* ASSIGNED TASK
In this exercise, write out the data word for word and leave every image out.
■ ■ ■ ■ ■
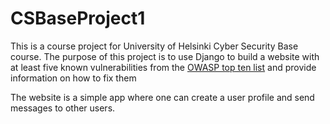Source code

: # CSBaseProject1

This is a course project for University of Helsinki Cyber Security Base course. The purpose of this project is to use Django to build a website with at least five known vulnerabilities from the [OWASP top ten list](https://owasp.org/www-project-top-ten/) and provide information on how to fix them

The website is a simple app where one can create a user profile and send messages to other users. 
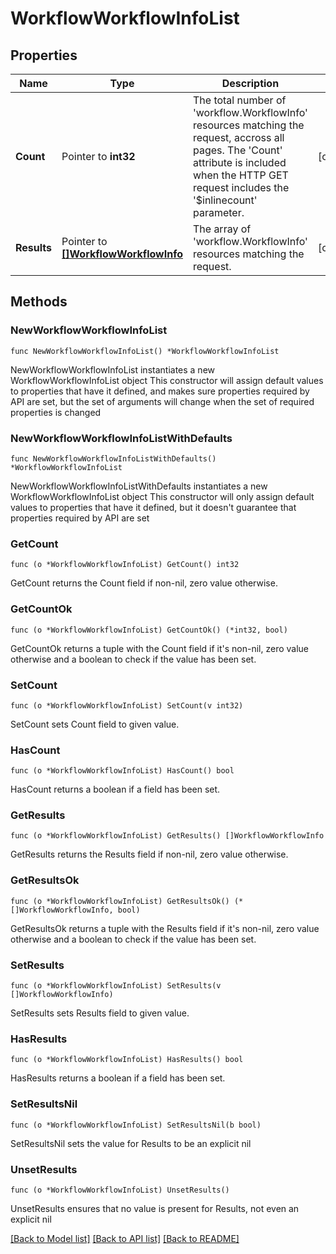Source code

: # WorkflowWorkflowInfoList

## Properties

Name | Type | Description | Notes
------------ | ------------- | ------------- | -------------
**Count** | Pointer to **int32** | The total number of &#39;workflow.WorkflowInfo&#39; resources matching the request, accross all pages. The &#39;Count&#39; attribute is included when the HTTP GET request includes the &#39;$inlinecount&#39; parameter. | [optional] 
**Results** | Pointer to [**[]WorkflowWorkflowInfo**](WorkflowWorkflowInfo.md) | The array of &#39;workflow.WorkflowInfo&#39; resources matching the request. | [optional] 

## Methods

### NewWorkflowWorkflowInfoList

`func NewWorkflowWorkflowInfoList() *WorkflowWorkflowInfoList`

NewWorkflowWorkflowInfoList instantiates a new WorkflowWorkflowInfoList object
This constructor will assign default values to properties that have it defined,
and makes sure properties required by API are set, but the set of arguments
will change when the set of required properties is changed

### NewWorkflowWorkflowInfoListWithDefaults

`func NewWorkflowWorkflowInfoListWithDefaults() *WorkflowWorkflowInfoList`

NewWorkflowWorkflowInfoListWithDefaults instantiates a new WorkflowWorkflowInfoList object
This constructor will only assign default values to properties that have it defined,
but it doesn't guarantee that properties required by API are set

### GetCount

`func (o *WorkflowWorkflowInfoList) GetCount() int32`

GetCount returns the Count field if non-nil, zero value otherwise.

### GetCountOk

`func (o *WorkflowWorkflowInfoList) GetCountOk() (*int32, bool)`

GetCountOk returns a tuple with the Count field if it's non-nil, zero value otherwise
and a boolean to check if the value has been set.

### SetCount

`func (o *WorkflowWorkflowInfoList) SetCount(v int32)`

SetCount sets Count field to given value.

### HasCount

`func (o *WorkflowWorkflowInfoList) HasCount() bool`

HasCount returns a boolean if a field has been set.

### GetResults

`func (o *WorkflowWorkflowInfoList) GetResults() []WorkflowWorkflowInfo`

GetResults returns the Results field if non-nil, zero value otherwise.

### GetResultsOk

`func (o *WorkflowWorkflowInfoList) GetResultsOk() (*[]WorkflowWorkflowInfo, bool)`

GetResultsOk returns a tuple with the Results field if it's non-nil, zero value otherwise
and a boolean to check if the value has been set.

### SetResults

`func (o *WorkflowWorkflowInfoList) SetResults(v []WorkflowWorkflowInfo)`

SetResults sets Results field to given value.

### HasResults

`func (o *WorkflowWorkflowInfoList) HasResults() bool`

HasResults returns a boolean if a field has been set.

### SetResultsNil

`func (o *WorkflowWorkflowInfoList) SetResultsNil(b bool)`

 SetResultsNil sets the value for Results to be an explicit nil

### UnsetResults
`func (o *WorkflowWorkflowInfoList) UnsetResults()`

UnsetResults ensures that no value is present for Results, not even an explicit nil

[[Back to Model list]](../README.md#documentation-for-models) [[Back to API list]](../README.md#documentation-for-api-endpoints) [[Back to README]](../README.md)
■ ■ ■ ■ ■
* SOLUTION TO THIS EXERCISE
Source code

: # CSBaseProject1

This is a course project for University of Helsinki Cyber Security Base course. The purpose of this project is to use Django to build a website with at least five known vulnerabilities from the [OWASP top ten list](https://owasp.org/www-project-top-ten/) and provide information on how to fix them

The website is a simple app where one can create a user profile and send messages to other users. 
Source code

: # WorkflowWorkflowInfoList

## Properties

Name | Type | Description | Notes
------------ | ------------- | ------------- | -------------
**Count** | Pointer to **int32** | The total number of &#39;workflow.WorkflowInfo&#39; resources matching the request, accross all pages. The &#39;Count&#39; attribute is included when the HTTP GET request includes the &#39;$inlinecount&#39; parameter. | [optional] 
**Results** | Pointer to [**[]WorkflowWorkflowInfo**](WorkflowWorkflowInfo.md) | The array of &#39;workflow.WorkflowInfo&#39; resources matching the request. | [optional] 

## Methods

### NewWorkflowWorkflowInfoList

`func NewWorkflowWorkflowInfoList() *WorkflowWorkflowInfoList`

NewWorkflowWorkflowInfoList instantiates a new WorkflowWorkflowInfoList object
This constructor will assign default values to properties that have it defined,
and makes sure properties required by API are set, but the set of arguments
will change when the set of required properties is changed

### NewWorkflowWorkflowInfoListWithDefaults

`func NewWorkflowWorkflowInfoListWithDefaults() *WorkflowWorkflowInfoList`

NewWorkflowWorkflowInfoListWithDefaults instantiates a new WorkflowWorkflowInfoList object
This constructor will only assign default values to properties that have it defined,
but it doesn't guarantee that properties required by API are set

### GetCount

`func (o *WorkflowWorkflowInfoList) GetCount() int32`

GetCount returns the Count field if non-nil, zero value otherwise.

### GetCountOk

`func (o *WorkflowWorkflowInfoList) GetCountOk() (*int32, bool)`

GetCountOk returns a tuple with the Count field if it's non-nil, zero value otherwise
and a boolean to check if the value has been set.

### SetCount

`func (o *WorkflowWorkflowInfoList) SetCount(v int32)`

SetCount sets Count field to given value.

### HasCount

`func (o *WorkflowWorkflowInfoList) HasCount() bool`

HasCount returns a boolean if a field has been set.

### GetResults

`func (o *WorkflowWorkflowInfoList) GetResults() []WorkflowWorkflowInfo`

GetResults returns the Results field if non-nil, zero value otherwise.

### GetResultsOk

`func (o *WorkflowWorkflowInfoList) GetResultsOk() (*[]WorkflowWorkflowInfo, bool)`

GetResultsOk returns a tuple with the Results field if it's non-nil, zero value otherwise
and a boolean to check if the value has been set.

### SetResults

`func (o *WorkflowWorkflowInfoList) SetResults(v []WorkflowWorkflowInfo)`

SetResults sets Results field to given value.

### HasResults

`func (o *WorkflowWorkflowInfoList) HasResults() bool`

HasResults returns a boolean if a field has been set.

### SetResultsNil

`func (o *WorkflowWorkflowInfoList) SetResultsNil(b bool)`

 SetResultsNil sets the value for Results to be an explicit nil

### UnsetResults
`func (o *WorkflowWorkflowInfoList) UnsetResults()`

UnsetResults ensures that no value is present for Results, not even an explicit nil

[[Back to Model list]](../README.md#documentation-for-models) [[Back to API list]](../README.md#documentation-for-api-endpoints) [[Back to README]](../README.md)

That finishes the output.